An alert reader has provided the answer to a question posed on this blog yesterday: how or where did the state’s largest public employee union come up with its estimate that Governor Cuomo’s proposed Tier 6 pension plan will “reduce benefits” by 40 percent?
It turns out that the source of the number is this January analysis by AFSCME, the national parent union of the state CSEA. We are duly chastened to admit we had not seen it before. (There’s no byline on the document, but the Microsoft Word “properties” tab indicates the author was Steven Kreisberg, AFSCME’s national director of collective bargaining. It doesn’t seem to have been posted online, either, so we’ve done it ourselves.)
Tier 6 would reduce the annual benefit by 17 percent, from 60 percent to 50 percent of final average salary for a 30-year member of the New York State Employee Retirement System, or NYSERS, but as a union-oriented blog commenter here suggested yesterday, the higher estimate of its impact has to do mainly with the retirement age. Tier 5 allows retirement with full benefits at 62, with the possibility of retirement with reduced benefits as early as 55, while the Tier 6 plan would raise the age to 65 with no early retirement option. This change alone, the AFSCME paper says, will “decrease the actuarial annuitized value of the pension benefit by 20%.” The remaining three percentage points is attributed to the redefinition of “final average salary” to include a longer period, a lower earnings cap, and the exclusion of overtime and other extras from the base, and the increase in the vesting period from 10 to 12 years.
Here’s the summary table of how AFSCME values the “interactive effect” of Tier 6 changes compared to Tier 5:
So, is this a valid way of looking at things? Without getting into mathematical details, it depends on perspective. On the one hand, an employee who works for three years longer will still be collecting a salary, including any raises in base pay, which will all add to considerably more than his or her pension. On the other hand, some individuals will attach greater value to retirement than to working, even though their income will be lower. At the end of the day, early retirement–especially for a generation whose Social Security retirement age will be 67— is a valuable benefit. That’s why the state and local governments would save a lot of money by eliminating it.
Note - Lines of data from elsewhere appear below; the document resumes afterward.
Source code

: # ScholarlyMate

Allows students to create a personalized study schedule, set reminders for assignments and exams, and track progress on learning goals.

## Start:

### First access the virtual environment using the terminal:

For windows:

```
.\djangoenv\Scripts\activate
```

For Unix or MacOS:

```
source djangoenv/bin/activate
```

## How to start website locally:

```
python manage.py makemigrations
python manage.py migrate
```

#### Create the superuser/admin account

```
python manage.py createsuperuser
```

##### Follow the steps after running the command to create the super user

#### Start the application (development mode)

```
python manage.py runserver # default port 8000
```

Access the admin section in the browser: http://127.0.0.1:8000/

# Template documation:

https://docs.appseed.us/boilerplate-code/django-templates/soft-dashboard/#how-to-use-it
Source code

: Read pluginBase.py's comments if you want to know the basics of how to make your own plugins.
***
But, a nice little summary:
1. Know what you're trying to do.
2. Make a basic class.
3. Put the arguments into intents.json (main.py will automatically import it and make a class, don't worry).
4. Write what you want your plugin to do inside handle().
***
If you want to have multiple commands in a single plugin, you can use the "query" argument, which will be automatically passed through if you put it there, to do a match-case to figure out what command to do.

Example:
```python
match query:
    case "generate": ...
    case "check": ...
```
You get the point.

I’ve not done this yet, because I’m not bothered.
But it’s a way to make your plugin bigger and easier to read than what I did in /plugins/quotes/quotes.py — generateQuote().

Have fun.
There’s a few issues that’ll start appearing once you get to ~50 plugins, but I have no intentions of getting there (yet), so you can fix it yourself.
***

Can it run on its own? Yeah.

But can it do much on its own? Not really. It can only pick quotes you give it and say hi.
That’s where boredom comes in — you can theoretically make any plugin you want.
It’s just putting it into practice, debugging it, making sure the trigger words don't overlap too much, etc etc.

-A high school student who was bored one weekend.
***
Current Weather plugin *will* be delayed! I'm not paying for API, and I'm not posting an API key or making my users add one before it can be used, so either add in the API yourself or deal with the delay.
It is interesting to see AFSCME using the concept of “actuarial annuitized value” in this context. When the debate focuses on comparing the average total compensation of private vs. public workers, unions prefer to value pensions solely in terms of required contributions based on high discount rates—a measure that understates the value of risk-free pensions and thus make public-sector compensation look lower than it is.
But AFSCME and its affiliates and other defenders of the status quo haven’t been content to generally observe that a higher retirement age would equate to a less valuable pension than Tier 5 for future workers. They have been trying to make New Yorkers and their legislators think that the pension check itself will ultimately be 40 percent lower. Consider this passage from the very end of the AFCSME paper:
The benefits provided under the various systems are not overly generous. The average pension benefit paid to NYSERS retirees is slightly more than $19,151 per year. Governor Cuomo’s proposal would unjustifiably reduce those pensions by approximately 40%.
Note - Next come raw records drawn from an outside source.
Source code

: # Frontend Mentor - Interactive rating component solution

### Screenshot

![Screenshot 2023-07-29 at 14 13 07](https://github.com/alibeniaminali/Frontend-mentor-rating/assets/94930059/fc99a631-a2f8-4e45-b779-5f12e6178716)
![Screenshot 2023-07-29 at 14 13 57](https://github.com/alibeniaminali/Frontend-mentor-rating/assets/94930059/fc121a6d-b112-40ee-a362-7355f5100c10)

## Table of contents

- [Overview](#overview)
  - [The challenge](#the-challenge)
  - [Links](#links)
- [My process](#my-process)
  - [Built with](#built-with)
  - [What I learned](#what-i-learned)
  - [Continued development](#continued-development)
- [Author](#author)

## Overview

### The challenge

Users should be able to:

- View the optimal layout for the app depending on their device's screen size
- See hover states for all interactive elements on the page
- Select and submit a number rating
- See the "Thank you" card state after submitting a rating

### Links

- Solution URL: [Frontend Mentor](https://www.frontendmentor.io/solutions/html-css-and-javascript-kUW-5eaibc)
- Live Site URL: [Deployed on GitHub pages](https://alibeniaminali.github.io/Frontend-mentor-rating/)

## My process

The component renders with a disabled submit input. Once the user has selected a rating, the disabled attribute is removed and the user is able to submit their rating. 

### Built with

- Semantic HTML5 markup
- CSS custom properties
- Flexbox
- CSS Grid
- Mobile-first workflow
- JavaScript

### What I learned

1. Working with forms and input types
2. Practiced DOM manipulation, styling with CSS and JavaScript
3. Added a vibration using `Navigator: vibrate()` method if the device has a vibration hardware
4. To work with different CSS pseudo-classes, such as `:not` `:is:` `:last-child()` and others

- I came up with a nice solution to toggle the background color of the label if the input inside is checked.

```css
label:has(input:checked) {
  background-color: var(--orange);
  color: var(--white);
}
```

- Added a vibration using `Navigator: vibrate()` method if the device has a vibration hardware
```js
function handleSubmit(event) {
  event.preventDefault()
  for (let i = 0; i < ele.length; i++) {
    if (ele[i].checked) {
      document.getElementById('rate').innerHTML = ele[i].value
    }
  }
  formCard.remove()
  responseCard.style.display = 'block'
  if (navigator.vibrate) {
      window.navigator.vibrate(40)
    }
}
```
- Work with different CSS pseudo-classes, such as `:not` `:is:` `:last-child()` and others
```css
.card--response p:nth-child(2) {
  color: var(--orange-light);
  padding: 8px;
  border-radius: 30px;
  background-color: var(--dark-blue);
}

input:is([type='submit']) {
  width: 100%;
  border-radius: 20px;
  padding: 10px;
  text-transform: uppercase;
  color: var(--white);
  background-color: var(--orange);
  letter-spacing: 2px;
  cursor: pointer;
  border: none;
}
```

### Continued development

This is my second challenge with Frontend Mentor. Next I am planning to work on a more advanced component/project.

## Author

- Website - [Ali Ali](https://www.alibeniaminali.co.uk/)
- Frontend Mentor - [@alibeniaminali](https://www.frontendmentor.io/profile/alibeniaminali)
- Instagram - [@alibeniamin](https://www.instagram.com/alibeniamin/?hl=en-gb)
This clearly implies that what is now a $19,151 benefit will be reduced 40 percent, to $11,490, which is simply untrue. (Indeed, scanned quickly, it also implies that benefits will be reduced forcurrent workers.)
Speaking of untruths, that oft-cited $19,151 figure is itself greatly misleading as an indication of pension generosity. It includes payments to everyone who has ever qualified for a New York state and local pension, including individuals who barely vested decades ago, as well as disability benefits and reduced payments to surviving spouses.
The real focus of the Tier 6 debate, including radio commercials sponsored by unions, has been the level of pension benefits paid to career government workers. And those benefits—absolutely guaranteed by the Constitution—are generous by any standard.
For the record, as of 2011, the average service retirement benefit for newly retired career NYSERS employees (those who retired in fiscal 2011 after at least 35 years of service) was $55,858, according to the retirement system’s 2011 financial report. On average, this represented over 70 percent of final average salary, including overtime and extras. Once they reach Social Security age, many of these employees will have higher incomes than they did before retiring.
By the way, the AFSCME also lays out some of the usual arguments against a defined-contribution option — e.g., 401(k)s are inadequate, people can’t possibly retire on them with adequate incomes, etc. For a rebuttal and an explanation of the state’s existing model of a defined-contribution plan, see our recent “Optimal Option” report.